At left is a "3" series COLE-STEEL.  Note the change to 44 character keys, with the margin release moving down from the top row to the third; also note 3-position thumbwheel ribbon selector to right of keyboard.
Other changes to the "3" series included the addition of a touch regulator under the top cover, lacking on the "2," and the change to a simple pull-off top cover -- unlike the previous machine which has release button on both sides.   The "2" had a ribbon cutout switch, under the top cover on the right, for stencil work.

The "4" series, the hardest to find, utilizes a lever type ribbon selector on the right side of the machine, just in front of the carriage.  Most other features are generally similar to the "3."
James Siena sent this shot of his COLE-STEEL, a "4-" variant.  Note ribbon selector lever visible on right side, just in front of carriage.  Interestingly, this machine appears to revert to button type top cover release.

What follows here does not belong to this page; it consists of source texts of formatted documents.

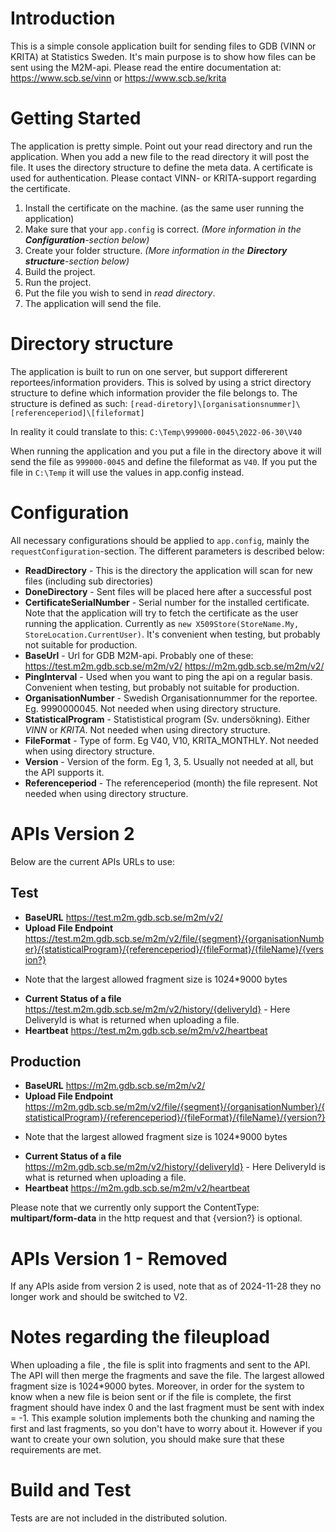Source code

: # Introduction 
This is a simple console application built for sending files to GDB (VINN or KRITA) at Statistics Sweden. It's main purpose is to show how files can be sent using the M2M-api.
Please read the entire documentation at:
https://www.scb.se/vinn
or
https://www.scb.se/krita

# Getting Started
The application is pretty simple. Point out your read directory and run the application. When you add a new file to the read directory it will post the file. It uses the directory structure to define the meta data. A certificate is used for authentication. Please contact VINN- or KRITA-support regarding the certificate.

1. Install the certificate on the machine. (as the same user running the application)
2. Make sure that your `app.config` is correct. _(More information in the __Configuration__-section below)_
3. Create your folder structure. _(More information in the __Directory structure__-section below)_
4. Build the project.
5. Run the project.
6. Put the file you wish to send in _read directory_.
7. The application will send the file.

# Directory structure
The application is built to run on one server, but support differerent reportees/information providers. This is solved by using a strict directory structure to define which information provider the file belongs to. The structure is defined as such: `[read-diretory]\[organisationsnummer]\[referenceperiod]\[fileformat]`

In reality it could translate to this: `C:\Temp\999000-0045\2022-06-30\V40`

When running the application and you put a file in the directory above it will send the file as `999000-0045` and define the fileformat as `V40`. If you put the file in `C:\Temp` it will use the values in app.config instead.

# Configuration
All necessary configurations should be applied to `app.config`, mainly the `requestConfiguration`-section. The different parameters is described below:

* __ReadDirectory__ - This is the directory the application will scan for new files (including sub directories)
* __DoneDirectory__ - Sent files will be placed here after a successful post
* __CertificateSerialNumber__ - Serial number for the installed certificate. Note that the application will try to fetch the certificate as the user running the application. Currently as `new X509Store(StoreName.My, StoreLocation.CurrentUser)`. It's convenient when testing, but probably not suitable for production.
* __BaseUrl__ - Url for GDB M2M-api. Probably one of these:
 https://test.m2m.gdb.scb.se/m2m/v2/
https://m2m.gdb.scb.se/m2m/v2/
* __PingInterval__ - Used when you want to ping the api on a regular basis. Convenient when testing, but probably not suitable for production.
* __OrganisationNumber__ - Swedish Organisationnummer for the reportee. Eg. 9990000045. Not needed when using directory structure.
* __StatisticalProgram__ - Statististical program (Sv. undersökning). Either _VINN_ or _KRITA_. Not needed when using directory structure.
* __FileFormat__ - Type of form. Eg V40, V10, KRITA_MONTHLY. Not needed when using directory structure.
* __Version__ - Version of the form. Eg 1, 3, 5. Usually not needed at all, but the API supports it.
* __Referenceperiod__ - The referenceperiod (month) the file represent. Not needed when using directory structure.

# APIs Version 2
Below are the current APIs URLs to use:

## Test
* __BaseURL__ https://test.m2m.gdb.scb.se/m2m/v2/
* __Upload File Endpoint__ https://test.m2m.gdb.scb.se/m2m/v2/file/{segment}/{organisationNumber}/{statisticalProgram}/{referenceperiod}/{fileFormat}/{fileName}/{version?} 
 - Note that the largest allowed fragment size is 1024*9000 bytes
* __Current Status of a file__ https://test.m2m.gdb.scb.se/m2m/v2/history/{deliveryId} - Here DeliveryId is what is returned when uploading a file.
* __Heartbeat__ https://test.m2m.gdb.scb.se/m2m/v2/heartbeat

## Production
* __BaseURL__ https://m2m.gdb.scb.se/m2m/v2/
* __Upload File Endpoint__ https://m2m.gdb.scb.se/m2m/v2/file/{segment}/{organisationNumber}/{statisticalProgram}/{referenceperiod}/{fileFormat}/{fileName}/{version?}
 - Note that the largest allowed fragment size is 1024*9000 bytes
* __Current Status of a file__ https://m2m.gdb.scb.se/m2m/v2/history/{deliveryId} - Here DeliveryId is what is returned when uploading a file.
* __Heartbeat__ https://m2m.gdb.scb.se/m2m/v2/heartbeat

Please note that we currently only support the ContentType: __multipart/form-data__ in the http request and that {version?} is optional. 

# APIs Version 1 - Removed
If any APIs aside from version 2 is used, note that as of 2024-11-28 they no longer work and should be switched to V2.

# Notes regarding the fileupload
When uploading a file , the file is split into fragments and sent to the API. The API will then merge the fragments and save the file. The largest allowed fragment size is 1024*9000 bytes. 
Moreover, in order for the system to know when a new file is beion sent or if the file is complete, the first fragment should have index 0 and the last fragment must be sent with index = -1. 
This example solution implements both the chunking and naming the first and last fragments, so you don't have to worry about it.
However if you want to create your own solution, you should make sure that these requirements are met.

# Build and Test
Tests are are not included in the distributed solution.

Tim Hopkins, who sent the shot at right, used to work for a firm which sold office furniture.. and these typewriters!  He recalls that these "sleek little typewriters" didn't seem to sell well, although the owner did buy two for his family.
At left, original ad artwork for the "1958 COLE PORTABLE," which is the first name used for these machines.  The ad listed 186 dealers nationwide for these machines which retailed for $94.50 plus tax.  Dealers were stated to offer "liberal trade-ins on your old typewriter."  Colors offered were Mist Green, Desert Sand and Cole Gray.  The Mist Green was referred to as "Green Hammertone" on the ABC.  The plastic lid was of matching color.

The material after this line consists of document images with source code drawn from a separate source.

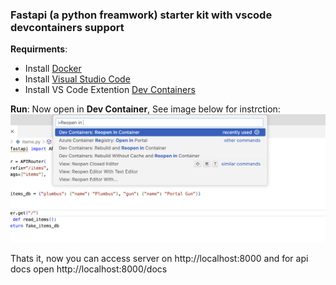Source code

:### Fastapi (a python freamwork) starter kit with vscode devcontainers support

**Requirments**:
- Install [Docker](https://www.docker.com/)
- Install [Visual Studio Code](https://code.visualstudio.com/)
- Install VS Code Extention [Dev Containers](https://marketplace.visualstudio.com/items?itemName=ms-vscode-remote.remote-containers)

**Run**:
Now open in **Dev Container**, See image below for instrction:
![Dev Container Instruction](dev-con-instruction.png)

Thats it, now you can access server on  http://localhost:8000 and for api docs open http://localhost:8000/docs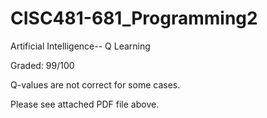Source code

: # CISC481-681_Programming2
Artificial Intelligence-- Q Learning

Graded: 99/100 

Q-values are not correct for some cases.

Please see attached PDF file above.
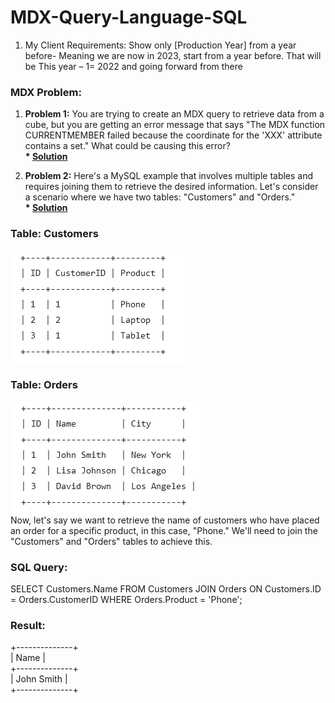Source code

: # MDX-Query-Language-SQL

1. My Client Requirements: Show only [Production Year] from a year before- Meaning we are now in 2023, start from a year before. That will be This year – 1= 2022  and going forward from there
### MDX Problem:
1. <b>Problem 1:</b> You are trying to create an MDX query to retrieve data from a cube, but you are getting an error message that says "The MDX function CURRENTMEMBER failed because the coordinate for the 'XXX' attribute contains a set." What could be causing this error?
<br><b>* [Solution](https://github.com/n3o-d4rk3r/MDX-Query-Language-SQL/blob/main/retrieve-data-from-a-cube.txt)</b>

2. <b>Problem 2:</b> Here's a MySQL example that involves multiple tables and requires joining them to retrieve the desired information. Let's consider a scenario where we have two tables: "Customers" and "Orders."
<br><b>* [Solution](https://github.com/n3o-d4rk3r/MDX-Query-Language-SQL)</b>


### Table: Customers
<img src="https://github.com/n3o-d4rk3r/MDX-Query-Language-SQL/blob/main/docs/customer.png"/><br/>
### Table: Orders
<img src="https://github.com/n3o-d4rk3r/MDX-Query-Language-SQL/blob/main/docs/order.png"/><br/>
Now, let's say we want to retrieve the name of customers who have placed an order for a specific product, in this case, "Phone." We'll need to join the "Customers" and "Orders" tables to achieve this.

### SQL Query:
SELECT Customers.Name
FROM Customers
JOIN Orders ON Customers.ID = Orders.CustomerID
WHERE Orders.Product = 'Phone';

### Result: 
+--------------+<br/>
| Name         |<br/>
+--------------+<br/>
| John Smith   |<br/>
+--------------+<br/>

The COLE-STEEL didn't have a long or significant place in typewriter history; however, its beautiful styling and trim shape make it one of my personal favorite machines.

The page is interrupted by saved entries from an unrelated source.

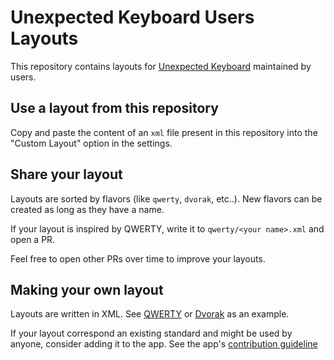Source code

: # Unexpected Keyboard Users Layouts

This repository contains layouts for [Unexpected Keyboard](https://github.com/Julow/Unexpected-Keyboard) maintained by users.

## Use a layout from this repository

Copy and paste the content of an `xml` file present in this repository into the "Custom Layout" option in the settings.

## Share your layout

Layouts are sorted by flavors (like `qwerty`, `dvorak`, etc..). New flavors can be created as long as they have a name.

If your layout is inspired by QWERTY, write it to `qwerty/<your name>.xml` and open a PR.

Feel free to open other PRs over time to improve your layouts.

## Making your own layout

Layouts are written in XML. See [QWERTY](https://github.com/Julow/Unexpected-Keyboard/blob/master/res/xml/latn_qwerty_us.xml) or [Dvorak](https://github.com/Julow/Unexpected-Keyboard/blob/master/res/xml/latn_dvorak.xml) as an example.

If your layout correspond an existing standard and might be used by anyone, consider adding it to the app. See the app's [contribution guideline](https://github.com/Julow/Unexpected-Keyboard/blob/master/CONTRIBUTING.md#guidelines)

click to see post-1966 production in Portugal
One of the earliest "off brand" machines I acquired was a Cole-Steel.  Since then, these machines have remained among my favorites.  Here is a brief Cole-Steel synopsis.  Keep in mind that these are relabeled ABC machines; the ABC examples appear next.
The advertisement shown partially above also shows John Cameron Swayze, who promotes the Cole-Steel.  He actually did own a Cole-Steel, and I now own it myself.  You can click here to see it.
abc    Here are a few machines from the Tilman Elster collection carrying the original "abc" brand.
At left, what we would call a "3-" series machine, with the number 3 as a prefix to the serial.  This is a great color for these machines, as the glint of light from just the edges tends to throw the curvature into relief.  Indeed, these are attractive machines in any color, and in either the flat enamel or hammertone finish.
The series eventually did include model numbers, and at right is Tilman's ABC 1300.  This is a carryover from the previous line, in the original body, but with new numbering.
At left, an early ABC 2000.  It is not clear whether this style was developed independently, or with cooperation from Messa -- but it is clear that the earlier style did not survive the move of production to Portugal in 1966.